Writing on the figurines say that they are for the "Overseer of the Stable, Ramesu" - which appears to be a military title. Cahail said Ramesu may be the father or older brother of Horemheb.

He pointed out that both Horemheb and Ramesu share names with two military leaders, who were alive at the same time. Cahail said: "They could actually be amulating their names on these very powerful individuals that eventually became pharoah, or they could have just been names that were common at the time."

Heavy hearts

A heart amulet carved out of red and green jasper was discovered in the tomb. The purpose of the item, according to archaeologists, was to tell the heart of the deceased not to lie.

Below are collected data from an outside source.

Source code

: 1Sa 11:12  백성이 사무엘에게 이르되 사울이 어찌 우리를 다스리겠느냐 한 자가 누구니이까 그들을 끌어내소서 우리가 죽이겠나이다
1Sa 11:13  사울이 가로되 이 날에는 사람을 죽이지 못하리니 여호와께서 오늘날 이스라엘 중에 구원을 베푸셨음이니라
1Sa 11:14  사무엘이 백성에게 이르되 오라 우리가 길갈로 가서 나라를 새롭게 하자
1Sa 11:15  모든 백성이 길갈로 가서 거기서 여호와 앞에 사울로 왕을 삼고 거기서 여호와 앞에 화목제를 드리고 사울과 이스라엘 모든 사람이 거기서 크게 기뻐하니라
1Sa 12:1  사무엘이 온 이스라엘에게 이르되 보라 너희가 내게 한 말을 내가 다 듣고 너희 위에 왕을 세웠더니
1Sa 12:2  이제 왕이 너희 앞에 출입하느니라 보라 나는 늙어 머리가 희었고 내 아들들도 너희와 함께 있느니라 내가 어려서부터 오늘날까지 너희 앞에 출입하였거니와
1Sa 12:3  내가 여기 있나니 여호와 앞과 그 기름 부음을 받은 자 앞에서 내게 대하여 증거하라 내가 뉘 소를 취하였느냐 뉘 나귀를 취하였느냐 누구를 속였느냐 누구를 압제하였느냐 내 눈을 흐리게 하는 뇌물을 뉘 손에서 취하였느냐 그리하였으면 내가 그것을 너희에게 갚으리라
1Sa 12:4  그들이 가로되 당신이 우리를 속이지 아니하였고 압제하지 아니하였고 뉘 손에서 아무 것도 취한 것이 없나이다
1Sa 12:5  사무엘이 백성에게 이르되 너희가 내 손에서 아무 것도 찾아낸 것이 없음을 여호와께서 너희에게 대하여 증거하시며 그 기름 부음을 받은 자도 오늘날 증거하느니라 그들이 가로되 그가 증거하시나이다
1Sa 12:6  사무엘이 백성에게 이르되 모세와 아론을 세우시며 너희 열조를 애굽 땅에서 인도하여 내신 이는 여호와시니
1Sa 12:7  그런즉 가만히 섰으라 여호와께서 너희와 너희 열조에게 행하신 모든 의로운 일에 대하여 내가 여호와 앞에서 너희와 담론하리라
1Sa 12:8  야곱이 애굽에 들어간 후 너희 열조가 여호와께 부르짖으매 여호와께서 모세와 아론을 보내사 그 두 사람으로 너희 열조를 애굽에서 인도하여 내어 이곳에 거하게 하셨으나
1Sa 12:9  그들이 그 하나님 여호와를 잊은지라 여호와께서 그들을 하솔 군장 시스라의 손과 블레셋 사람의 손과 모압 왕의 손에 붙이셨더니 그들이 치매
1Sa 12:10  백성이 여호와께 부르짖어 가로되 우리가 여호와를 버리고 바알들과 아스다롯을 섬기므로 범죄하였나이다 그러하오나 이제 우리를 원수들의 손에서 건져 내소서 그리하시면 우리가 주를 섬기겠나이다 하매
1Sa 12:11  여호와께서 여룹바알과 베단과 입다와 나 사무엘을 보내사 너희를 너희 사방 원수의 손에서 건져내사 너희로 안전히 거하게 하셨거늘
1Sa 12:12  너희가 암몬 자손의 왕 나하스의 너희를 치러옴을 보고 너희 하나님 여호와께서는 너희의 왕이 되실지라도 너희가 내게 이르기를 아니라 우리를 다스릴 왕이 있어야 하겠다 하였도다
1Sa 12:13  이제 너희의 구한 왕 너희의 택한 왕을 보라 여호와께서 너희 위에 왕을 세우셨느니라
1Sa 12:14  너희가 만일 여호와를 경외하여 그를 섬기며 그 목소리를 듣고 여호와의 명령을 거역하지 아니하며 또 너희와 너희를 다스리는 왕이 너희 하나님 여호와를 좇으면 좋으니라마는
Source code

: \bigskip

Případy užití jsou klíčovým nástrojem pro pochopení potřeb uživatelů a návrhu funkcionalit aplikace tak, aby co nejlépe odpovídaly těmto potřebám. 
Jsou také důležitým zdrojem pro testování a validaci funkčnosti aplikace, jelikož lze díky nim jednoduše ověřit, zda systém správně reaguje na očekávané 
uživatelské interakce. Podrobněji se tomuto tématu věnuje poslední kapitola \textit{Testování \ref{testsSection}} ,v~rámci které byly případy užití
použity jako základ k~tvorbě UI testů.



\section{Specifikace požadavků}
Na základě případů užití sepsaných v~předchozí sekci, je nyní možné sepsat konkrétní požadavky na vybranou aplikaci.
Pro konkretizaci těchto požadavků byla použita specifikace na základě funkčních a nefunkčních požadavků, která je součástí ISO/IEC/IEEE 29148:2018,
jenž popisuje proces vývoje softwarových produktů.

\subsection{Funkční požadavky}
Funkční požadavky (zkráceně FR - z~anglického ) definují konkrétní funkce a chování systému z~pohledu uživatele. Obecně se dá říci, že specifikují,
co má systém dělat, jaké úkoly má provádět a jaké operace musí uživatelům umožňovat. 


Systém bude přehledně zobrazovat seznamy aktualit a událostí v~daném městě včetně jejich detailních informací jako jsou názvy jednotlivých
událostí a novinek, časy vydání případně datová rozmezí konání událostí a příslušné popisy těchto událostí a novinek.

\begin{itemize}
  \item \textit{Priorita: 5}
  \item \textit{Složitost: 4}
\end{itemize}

The ancient Egyptians believed that their hearts would be put on a scale on weighted against a feather representing ma-at, an Egyptian concept involvign truth and justice. According to Guardian Liberty Voice: "If the heart was as light or lighter than the feather, the individual would be able to pass through and be reborn again with the rising sun."

The site of Abydos became a centre for the worshop of the god of the underworld, Osiris. As reported by the Tech Times, an annual procession was held between a temple to the god in the city and a tomb, which was believed to belong to the deity.